(Saved entries)
┌──
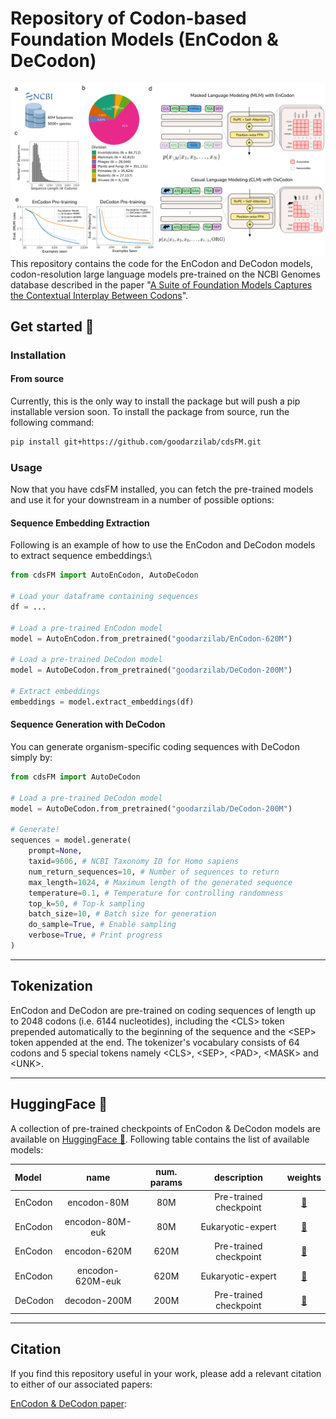 # Repository of Codon-based Foundation Models (EnCodon & DeCodon)
![cdsFM](./assets/sketch.png)
This repository contains the code for the EnCodon and DeCodon models, codon-resolution large language models pre-trained on the NCBI Genomes database described in the paper "[A Suite of Foundation Models Captures the Contextual Interplay Between Codons](#)". 

## Get started 🚀
### Installation
#### From source
Currently, this is the only way to install the package but will push a pip installable version soon. To install the package from source, run the following command:

```bash
pip install git+https://github.com/goodarzilab/cdsFM.git
```

<!-- #### From pip

```bash
pip install cdsFM
``` -->

### Usage
Now that you have cdsFM installed, you can fetch the pre-trained models and use it for your downstream in a number of possible options:

#### Sequence Embedding Extraction
Following is an example of how to use the EnCodon and DeCodon models to extract sequence embeddings:\

```python
from cdsFM import AutoEnCodon, AutoDeCodon

# Load your dataframe containing sequences
df = ...

# Load a pre-trained EnCodon model
model = AutoEnCodon.from_pretrained("goodarzilab/EnCodon-620M")

# Load a pre-trained DeCodon model
model = AutoDeCodon.from_pretrained("goodarzilab/DeCodon-200M")

# Extract embeddings
embeddings = model.extract_embeddings(df)
```

#### Sequence Generation with DeCodon
You can generate organism-specific coding sequences with DeCodon simply by:

```python
from cdsFM import AutoDeCodon

# Load a pre-trained DeCodon model
model = AutoDeCodon.from_pretrained("goodarzilab/DeCodon-200M")

# Generate!
sequences = model.generate(
    prompt=None,
    taxid=9606, # NCBI Taxonomy ID for Homo sapiens
    num_return_sequences=10, # Number of sequences to return
    max_length=1024, # Maximum length of the generated sequence
    temperature=0.1, # Temperature for controlling randomness
    top_k=50, # Top-k sampling
    batch_size=10, # Batch size for generation
    do_sample=True, # Enable sampling
    verbose=True, # Print progress
)

```

--- 
## Tokenization

EnCodon and DeCodon are pre-trained on coding sequences of length up to 2048 codons (i.e. 6144 nucleotides), including the
\<CLS> token prepended automatically to the beginning of the sequence and the \<SEP> token appended at the end. The tokenizer's vocabulary consists of 64 codons and 5 special tokens namely \<CLS>, \<SEP>, \<PAD>, \<MASK> and \<UNK>. 

---

## HuggingFace 🤗

A collection of pre-trained checkpoints of EnCodon & DeCodon models are available on [HuggingFace 🤗](https://huggingface.co/goodarzilab). Following table contains the list of available models:

| Model | name | num. params | description | weights |
| :--- | :---: | :---: | :---: | :---: |
| EnCodon | encodon-80M | 80M | Pre-trained checkpoint | [🤗](https://huggingface.co/goodarzilab/EnCodon-80M) |
| EnCodon | encodon-80M-euk | 80M | Eukaryotic-expert | [🤗](https://huggingface.co/goodarzilab/EnCodon-80M-euk) |
| EnCodon | encodon-620M | 620M | Pre-trained checkpoint | [🤗](https://huggingface.co/goodarzilab/EnCodon-620M) |
| EnCodon | encodon-620M-euk | 620M | Eukaryotic-expert | [🤗](https://huggingface.co/goodarzilab/EnCodon-620M-euk) |
| DeCodon | decodon-200M | 200M | Pre-trained checkpoint | [🤗](https://huggingface.co/goodarzilab/DeCodon-200M) |

---

## Citation

If you find this repository useful in your work, please add a relevant citation to
either of our associated papers:


[EnCodon & DeCodon paper](#):
```bibtex
```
└──
Return the records above exactly, without the pictures.

### TASK RESULT
 # Repository of Codon-based Foundation Models (EnCodon & DeCodon)
![cdsFM](./assets/sketch.png)
This repository contains the code for the EnCodon and DeCodon models, codon-resolution large language models pre-trained on the NCBI Genomes database described in the paper "[A Suite of Foundation Models Captures the Contextual Interplay Between Codons](#)". 

## Get started 🚀
### Installation
#### From source
Currently, this is the only way to install the package but will push a pip installable version soon. To install the package from source, run the following command:

```bash
pip install git+https://github.com/goodarzilab/cdsFM.git
```

<!-- #### From pip

```bash
pip install cdsFM
``` -->

### Usage
Now that you have cdsFM installed, you can fetch the pre-trained models and use it for your downstream in a number of possible options:

#### Sequence Embedding Extraction
Following is an example of how to use the EnCodon and DeCodon models to extract sequence embeddings:\

```python
from cdsFM import AutoEnCodon, AutoDeCodon

# Load your dataframe containing sequences
df = ...

# Load a pre-trained EnCodon model
model = AutoEnCodon.from_pretrained("goodarzilab/EnCodon-620M")

# Load a pre-trained DeCodon model
model = AutoDeCodon.from_pretrained("goodarzilab/DeCodon-200M")

# Extract embeddings
embeddings = model.extract_embeddings(df)
```

#### Sequence Generation with DeCodon
You can generate organism-specific coding sequences with DeCodon simply by:

```python
from cdsFM import AutoDeCodon

# Load a pre-trained DeCodon model
model = AutoDeCodon.from_pretrained("goodarzilab/DeCodon-200M")

# Generate!
sequences = model.generate(
    prompt=None,
    taxid=9606, # NCBI Taxonomy ID for Homo sapiens
    num_return_sequences=10, # Number of sequences to return
    max_length=1024, # Maximum length of the generated sequence
    temperature=0.1, # Temperature for controlling randomness
    top_k=50, # Top-k sampling
    batch_size=10, # Batch size for generation
    do_sample=True, # Enable sampling
    verbose=True, # Print progress
)

```

--- 
## Tokenization

EnCodon and DeCodon are pre-trained on coding sequences of length up to 2048 codons (i.e. 6144 nucleotides), including the
\<CLS> token prepended automatically to the beginning of the sequence and the \<SEP> token appended at the end. The tokenizer's vocabulary consists of 64 codons and 5 special tokens namely \<CLS>, \<SEP>, \<PAD>, \<MASK> and \<UNK>. 

---

## HuggingFace 🤗

A collection of pre-trained checkpoints of EnCodon & DeCodon models are available on [HuggingFace 🤗](https://huggingface.co/goodarzilab). Following table contains the list of available models:

| Model | name | num. params | description | weights |
| :--- | :---: | :---: | :---: | :---: |
| EnCodon | encodon-80M | 80M | Pre-trained checkpoint | [🤗](https://huggingface.co/goodarzilab/EnCodon-80M) |
| EnCodon | encodon-80M-euk | 80M | Eukaryotic-expert | [🤗](https://huggingface.co/goodarzilab/EnCodon-80M-euk) |
| EnCodon | encodon-620M | 620M | Pre-trained checkpoint | [🤗](https://huggingface.co/goodarzilab/EnCodon-620M) |
| EnCodon | encodon-620M-euk | 620M | Eukaryotic-expert | [🤗](https://huggingface.co/goodarzilab/EnCodon-620M-euk) |
| DeCodon | decodon-200M | 200M | Pre-trained checkpoint | [🤗](https://huggingface.co/goodarzilab/DeCodon-200M) |

---

## Citation

If you find this repository useful in your work, please add a relevant citation to
either of our associated papers:


[EnCodon & DeCodon paper](#):
```bibtex
```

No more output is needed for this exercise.